What you are asked to do: Give the data again exactly as written, skipping any pictures.

Segment Start: Data extract

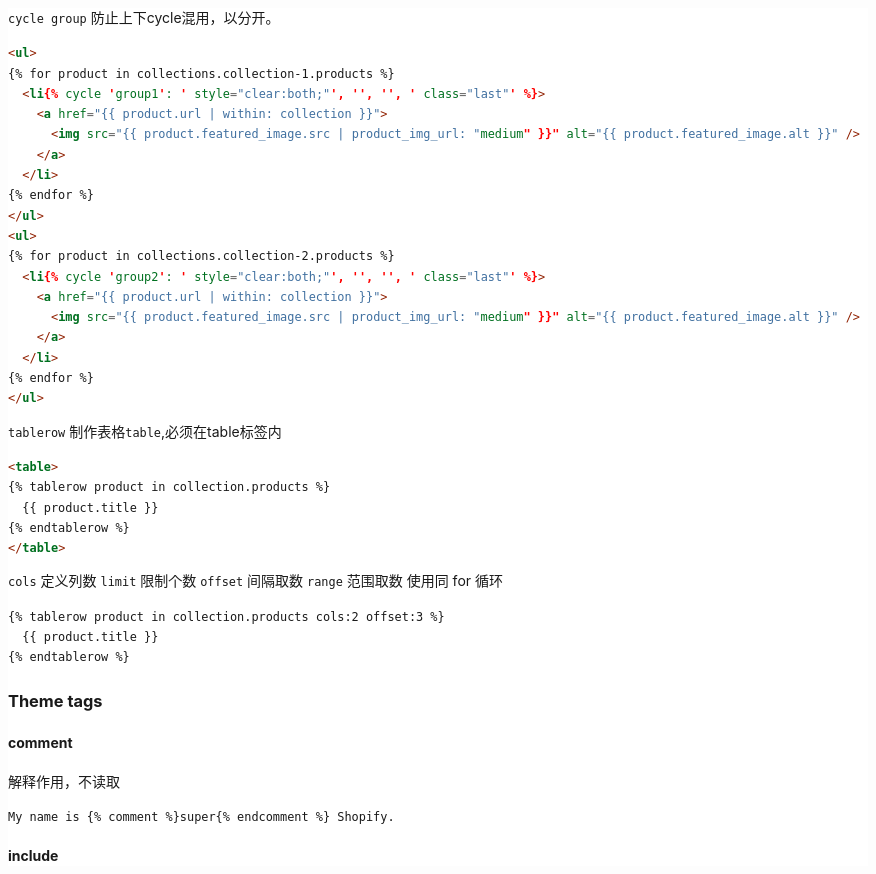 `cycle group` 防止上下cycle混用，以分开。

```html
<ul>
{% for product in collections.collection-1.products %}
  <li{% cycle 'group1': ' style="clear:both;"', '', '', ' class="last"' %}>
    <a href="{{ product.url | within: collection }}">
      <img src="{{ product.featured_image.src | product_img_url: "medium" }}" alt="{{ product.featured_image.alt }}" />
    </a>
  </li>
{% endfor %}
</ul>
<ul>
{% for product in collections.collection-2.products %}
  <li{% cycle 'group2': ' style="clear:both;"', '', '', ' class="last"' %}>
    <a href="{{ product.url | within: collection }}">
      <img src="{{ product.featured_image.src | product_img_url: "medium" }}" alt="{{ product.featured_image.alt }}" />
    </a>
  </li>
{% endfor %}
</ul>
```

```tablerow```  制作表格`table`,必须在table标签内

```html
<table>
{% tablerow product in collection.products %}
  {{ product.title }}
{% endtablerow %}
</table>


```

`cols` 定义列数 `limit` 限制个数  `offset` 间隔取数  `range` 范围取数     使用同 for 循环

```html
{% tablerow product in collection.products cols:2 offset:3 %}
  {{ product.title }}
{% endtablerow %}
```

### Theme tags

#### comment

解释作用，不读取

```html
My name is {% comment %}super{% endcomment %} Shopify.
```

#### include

Segment End: Data extract

Result of this exercise:
 `cycle group` 防止上下cycle混用，以分开。

```html
<ul>
{% for product in collections.collection-1.products %}
  <li{% cycle 'group1': ' style="clear:both;"', '', '', ' class="last"' %}>
    <a href="{{ product.url | within: collection }}">
      <img src="{{ product.featured_image.src | product_img_url: "medium" }}" alt="{{ product.featured_image.alt }}" />
    </a>
  </li>
{% endfor %}
</ul>
<ul>
{% for product in collections.collection-2.products %}
  <li{% cycle 'group2': ' style="clear:both;"', '', '', ' class="last"' %}>
    <a href="{{ product.url | within: collection }}">
      <img src="{{ product.featured_image.src | product_img_url: "medium" }}" alt="{{ product.featured_image.alt }}" />
    </a>
  </li>
{% endfor %}
</ul>
```

```tablerow```  制作表格`table`,必须在table标签内

```html
<table>
{% tablerow product in collection.products %}
  {{ product.title }}
{% endtablerow %}
</table>


```

`cols` 定义列数 `limit` 限制个数  `offset` 间隔取数  `range` 范围取数     使用同 for 循环

```html
{% tablerow product in collection.products cols:2 offset:3 %}
  {{ product.title }}
{% endtablerow %}
```

### Theme tags

#### comment

解释作用，不读取

```html
My name is {% comment %}super{% endcomment %} Shopify.
```

#### include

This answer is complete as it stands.